# How to delete multiple recordings?



## BigH

It's been a while since I had my S1 hooked up, but I recall there was a way to highlight a number to shows and delete all in one go.

Can someone remind me how to do this with the Virgin Tivo

Thanks


----------



## mikerr

There's no network functionality like tivoweb on the VM TiVo.

To delete things quickly you can just highlight the programme and press clear (bottom right of remote),
when on the now playing (my shows) screen.

Be careful though, as it doesn't put up a confirm box, just deletes it straightaway.


----------



## BigH

but on the S1 box, you could, using the remote, highlight any number of shows and delete them in one go

or did I dream this? 99% sure one could do this


----------



## OzSat

Not on a unmodified box - and you had to confirm each delete


----------



## BigH

ah - that'll be it - thanks


----------



## mikerr

BigH said:


> but on the S1 box, you could, using the remote, highlight any number of shows and delete them in one go
> 
> or did I dream this? 99% sure one could do this


Yes, if you had a network card, and tivoweb on your S1
- you did that in a web browoser on your PC.

The on screen interface has never had multi-select options.


----------



## Zaichik

mikerr said:


> Be careful though, as it doesn't put up a confirm box, just deletes it straightaway.


However, if you make a mistake, you can undelete from the "Recently deleted" folder.


----------



## BigH

mikerr said:


> Yes, if you had a network card, and tivoweb on your S1
> - you did that in a web browoser on your PC.
> 
> The on screen interface has never had multi-select options.

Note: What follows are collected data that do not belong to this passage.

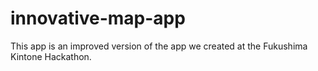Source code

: # innovative-map-app
This app is an improved version of the app we created at the Fukushima Kintone Hackathon.
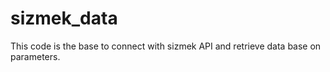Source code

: # sizmek_data
This code is the base to connect with sizmek API and retrieve data base on parameters.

Must have been my imagination then, as I very rarely used the Tivo via a web browser - come to think of it, I may be thinking about my previous PVR - the Panny E85


----------



## cwaring

mikerr said:


> To delete things quickly you can just highlight the programme and press clear (bottom right of remote),when on the now playing (my shows) screen.


No. Bottom-left


----------



## Cableguy1927

BigH said:


> It's been a while since I had my S1 hooked up, but I recall there was a way to highlight a number to shows and delete all in one go.
> 
> Can someone remind me how to do this with the Virgin Tivo
> 
> Thanks


You can delete a whole folder in one go - highlight folder and press clear.


----------



## tdenson

The thing to watch with the Clear button is that it is very sluggish but moves the cursor on to the next entry immediately but leaving the deleted show in the list for a while. As a result it's very easy to delete the next entry as well when you think nothing is happening.


----------



## jethrouk

mikerr said:


> ...Be careful though, as it doesn't put up a confirm box, just deletes it straightaway.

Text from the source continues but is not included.